• Exercise requirements: Within the lines below, find those that hold the string "application" and copy each one.

[Start of section]

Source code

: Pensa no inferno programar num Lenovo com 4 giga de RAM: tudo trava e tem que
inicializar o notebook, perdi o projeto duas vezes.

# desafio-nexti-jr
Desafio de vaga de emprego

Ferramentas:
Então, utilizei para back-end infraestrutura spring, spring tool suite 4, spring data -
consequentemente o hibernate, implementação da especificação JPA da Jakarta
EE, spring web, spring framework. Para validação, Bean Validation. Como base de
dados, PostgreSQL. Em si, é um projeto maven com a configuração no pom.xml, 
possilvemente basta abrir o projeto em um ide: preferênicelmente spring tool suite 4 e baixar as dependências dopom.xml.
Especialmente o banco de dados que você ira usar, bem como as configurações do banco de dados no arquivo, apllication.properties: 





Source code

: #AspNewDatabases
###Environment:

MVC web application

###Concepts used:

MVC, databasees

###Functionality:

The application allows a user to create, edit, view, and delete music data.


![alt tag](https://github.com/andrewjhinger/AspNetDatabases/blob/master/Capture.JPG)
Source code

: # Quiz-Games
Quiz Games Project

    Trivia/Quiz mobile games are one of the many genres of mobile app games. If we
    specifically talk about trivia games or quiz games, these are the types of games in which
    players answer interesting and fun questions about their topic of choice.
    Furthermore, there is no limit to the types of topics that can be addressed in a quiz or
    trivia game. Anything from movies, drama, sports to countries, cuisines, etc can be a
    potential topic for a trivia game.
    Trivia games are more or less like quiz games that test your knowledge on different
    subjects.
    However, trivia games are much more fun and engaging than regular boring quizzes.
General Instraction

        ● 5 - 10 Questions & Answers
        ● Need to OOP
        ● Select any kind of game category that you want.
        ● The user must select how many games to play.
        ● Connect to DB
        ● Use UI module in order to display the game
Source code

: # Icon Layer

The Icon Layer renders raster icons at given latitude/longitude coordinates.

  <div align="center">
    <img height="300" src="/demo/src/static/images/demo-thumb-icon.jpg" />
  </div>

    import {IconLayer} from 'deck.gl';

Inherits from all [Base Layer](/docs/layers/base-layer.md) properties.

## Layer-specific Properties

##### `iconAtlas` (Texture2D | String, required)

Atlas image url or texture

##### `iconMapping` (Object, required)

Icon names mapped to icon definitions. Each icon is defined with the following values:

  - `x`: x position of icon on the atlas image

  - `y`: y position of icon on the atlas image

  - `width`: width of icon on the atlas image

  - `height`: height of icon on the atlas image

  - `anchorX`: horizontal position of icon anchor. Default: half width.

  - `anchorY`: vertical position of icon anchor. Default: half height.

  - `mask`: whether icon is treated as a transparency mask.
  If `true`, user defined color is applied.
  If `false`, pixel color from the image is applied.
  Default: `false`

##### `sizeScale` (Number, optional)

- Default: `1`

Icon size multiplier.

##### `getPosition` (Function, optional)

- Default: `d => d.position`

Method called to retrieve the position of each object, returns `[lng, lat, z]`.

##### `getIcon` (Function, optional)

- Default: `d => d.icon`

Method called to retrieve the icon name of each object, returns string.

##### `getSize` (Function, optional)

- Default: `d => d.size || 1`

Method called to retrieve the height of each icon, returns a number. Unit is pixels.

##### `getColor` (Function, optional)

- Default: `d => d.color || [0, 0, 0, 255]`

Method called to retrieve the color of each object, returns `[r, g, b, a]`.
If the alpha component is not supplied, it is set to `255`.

[End of section]

• Solution to the exercise:
MVC web application
The application allows a user to create, edit, view, and delete music data.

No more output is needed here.